GIBBON, Neb. (AP) – Gathering seeds from Nebraska’s native and restored prairies remains a hands-on, one-plant-at-a-time job that is repeated several times over late summer and fall.

On a morning last week, with the temperature already into the 80s and the heat index much higher, seed gatherers walked around the John J. Dinan Memorial Bird Conservation Area along the Platte River at the Audubon’s Rowe Sanctuary southwest of Gibbon.

It was the first prairie seed harvest at Rowe Sanctuary and the focus was on spiderwort, sideoats grama and poppy mallow plants, the Kearney Hub reported.

“We are sort of stealing from our partners, the Prairie Plains Institute (at Aurora) and The Nature Conservancy, which have been doing this a long time,” said Rowe’s Director of Conservation Andrew Pierson.

Mardell Jasnowski from TNC’s Aurora office, a veteran of seed harvests at TNC’s prairies, presented a how-to program recently for Rowe staff and volunteers.

Pierson said grasslands make up around 2,000 of Rowe Sanctuary’s 2,400 acres. The grasslands include 1,500-1,600 acres that can be defined as prairie, with 400-500 acres of restored prairie on what previously were croplands or, as in the case of the Dinan tract, riparian woodlands.

“We are going to collect seeds from those (restored) acres because they are very diverse and young,” Pierson said. “We planted high-diversity seed and that has been retained.”

He explained that diversity reflects a prairie’s state of health. He compared the diverse Dinan tract to Rowe’s nearby Pierce property grassland that is a monoculture of invasive cool-season grasses.

“The goal is to move seeds from some of the most diverse acres to the least diverse acres,” Pierson said. “… We’re very early, at the beginning of when most of those plants go to seed. We’ll be doing this several more times and each time we will be targeting different plant species.”
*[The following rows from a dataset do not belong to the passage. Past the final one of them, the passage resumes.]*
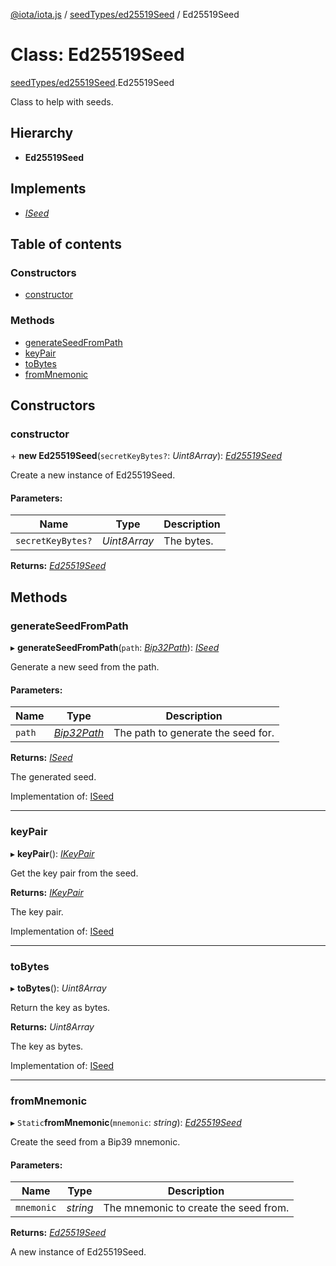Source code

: [@iota/iota.js](../../README.md) / [seedTypes/ed25519Seed](../../modules/seedtypes_ed25519seed.md) / Ed25519Seed

# Class: Ed25519Seed

[seedTypes/ed25519Seed](../../modules/seedtypes_ed25519seed.md).Ed25519Seed

Class to help with seeds.

## Hierarchy

* **Ed25519Seed**

## Implements

* [*ISeed*](../../interfaces/models/iseed.iseed.md)

## Table of contents

### Constructors

- [constructor](ed25519seed.ed25519seed.md#constructor)

### Methods

- [generateSeedFromPath](ed25519seed.ed25519seed.md#generateseedfrompath)
- [keyPair](ed25519seed.ed25519seed.md#keypair)
- [toBytes](ed25519seed.ed25519seed.md#tobytes)
- [fromMnemonic](ed25519seed.ed25519seed.md#frommnemonic)

## Constructors

### constructor

\+ **new Ed25519Seed**(`secretKeyBytes?`: *Uint8Array*): [*Ed25519Seed*](ed25519seed.ed25519seed.md)

Create a new instance of Ed25519Seed.

#### Parameters:

Name | Type | Description |
------ | ------ | ------ |
`secretKeyBytes?` | *Uint8Array* | The bytes.    |

**Returns:** [*Ed25519Seed*](ed25519seed.ed25519seed.md)

## Methods

### generateSeedFromPath

▸ **generateSeedFromPath**(`path`: [*Bip32Path*](../crypto/bip32path.bip32path.md)): [*ISeed*](../../interfaces/models/iseed.iseed.md)

Generate a new seed from the path.

#### Parameters:

Name | Type | Description |
------ | ------ | ------ |
`path` | [*Bip32Path*](../crypto/bip32path.bip32path.md) | The path to generate the seed for.   |

**Returns:** [*ISeed*](../../interfaces/models/iseed.iseed.md)

The generated seed.

Implementation of: [ISeed](../../interfaces/models/iseed.iseed.md)

___

### keyPair

▸ **keyPair**(): [*IKeyPair*](../../interfaces/models/ikeypair.ikeypair.md)

Get the key pair from the seed.

**Returns:** [*IKeyPair*](../../interfaces/models/ikeypair.ikeypair.md)

The key pair.

Implementation of: [ISeed](../../interfaces/models/iseed.iseed.md)

___

### toBytes

▸ **toBytes**(): *Uint8Array*

Return the key as bytes.

**Returns:** *Uint8Array*

The key as bytes.

Implementation of: [ISeed](../../interfaces/models/iseed.iseed.md)

___

### fromMnemonic

▸ `Static`**fromMnemonic**(`mnemonic`: *string*): [*Ed25519Seed*](ed25519seed.ed25519seed.md)

Create the seed from a Bip39 mnemonic.

#### Parameters:

Name | Type | Description |
------ | ------ | ------ |
`mnemonic` | *string* | The mnemonic to create the seed from.   |

**Returns:** [*Ed25519Seed*](ed25519seed.ed25519seed.md)

A new instance of Ed25519Seed.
He expects the next harvest day sometime in August to focus on milkweed and penstemon seeds.

How long the series of harvests last depends on the plants. “At some point the plants stop growing,” said Anne Winkel, Rowe’s community outreach coordinator.

Timing is critical, she said, especially for plants that have a narrow seed gathering window.

Dry seeds also are important, so some of last week’s collection will be bagged and stored until they are dry. “We don’t intend to store a lot of seeds over the winter,” Pierson said, adding that seeds collected dry from the fields may be sowed elsewhere almost immediately.

“We will try to be opportunistic. If there are places we have grazed down, we’re more confident because we can get the seeds to the dirt,” he said, and another good planting opportunity will be this fall in a grassland scheduled for a prescribed burn.

When Winkel briefed volunteers Don Brockmeier of Eustis and Darwin Hinrichs and Courtney Wilhelm of Gibbon prior to last week’s harvest, she said, “In a lot of prairie seed harvesting, you feel like you’re just walking around. And you are because you’re scouting for certain species.”

When asked why she was spending her morning off from work to help harvest prairie seeds, Wilhelm talked about her daughters, ages 12 and 9, who recently attended the Platte River Safari and Flying Higher nature camps at Rowe Sanctuary.

“It makes me a little emotional,” she said as she walked through tall prairie grasses carrying a knife and seed collection bucket, “but I feel like our Earth is so important we should take care of it.